What is needed is an exact repetition of the lines from the first one in the data through the line with "page containing the", with no pictures.

[Records contained in a dataset]
▽
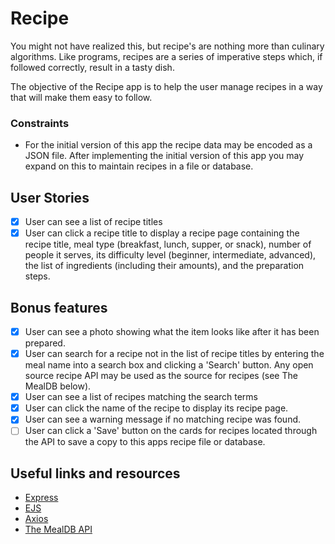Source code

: # Recipe

You might not have realized this, but recipe's are nothing more than culinary
algorithms. Like programs, recipes are a series of imperative steps which,
if followed correctly, result in a tasty dish.

The objective of the Recipe app is to help the user manage recipes in a way
that will make them easy to follow. 

### Constraints

- For the initial version of this app the recipe data may be encoded as a
JSON file. After implementing the initial version of this app you may
expand on this to maintain recipes in a file or database.

## User Stories

-   [X] User can see a list of recipe titles
-   [X] User can click a recipe title to display a recipe page containing the
recipe title, meal type (breakfast, lunch, supper, or snack), number of people
it serves, its difficulty level (beginner, intermediate, advanced), the list
of ingredients (including their amounts), and the preparation steps.

## Bonus features

-   [X] User can see a photo showing what the item looks like after it has
been prepared.
-   [X] User can search for a recipe not in the list of recipe titles by
entering the meal name into a search box and clicking a 'Search' button. Any
open source recipe API may be used as the source for recipes (see The MealDB
below).
-   [X] User can see a list of recipes matching the search terms
-   [X] User can click the name of the recipe to display its recipe page.
-   [X] User can see a warning message if no matching recipe was found.
-   [ ] User can click a 'Save' button on the cards for recipes located through
the API to save a copy to this apps recipe file or database.

## Useful links and resources

- [Express](https://expressjs.com/pt-br/)
- [EJS](https://ejs.co/) 
- [Axios](https://www.npmjs.com/package/axios)
- [The MealDB API](https://www.themealdb.com/api.php)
△
▶ **WRITTEN SOLUTION**:
Source code

: # Recipe

You might not have realized this, but recipe's are nothing more than culinary
algorithms. Like programs, recipes are a series of imperative steps which,
if followed correctly, result in a tasty dish.

The objective of the Recipe app is to help the user manage recipes in a way
that will make them easy to follow. 

### Constraints

- For the initial version of this app the recipe data may be encoded as a
JSON file. After implementing the initial version of this app you may
expand on this to maintain recipes in a file or database.

## User Stories

-   [X] User can see a list of recipe titles
-   [X] User can click a recipe title to display a recipe page containing the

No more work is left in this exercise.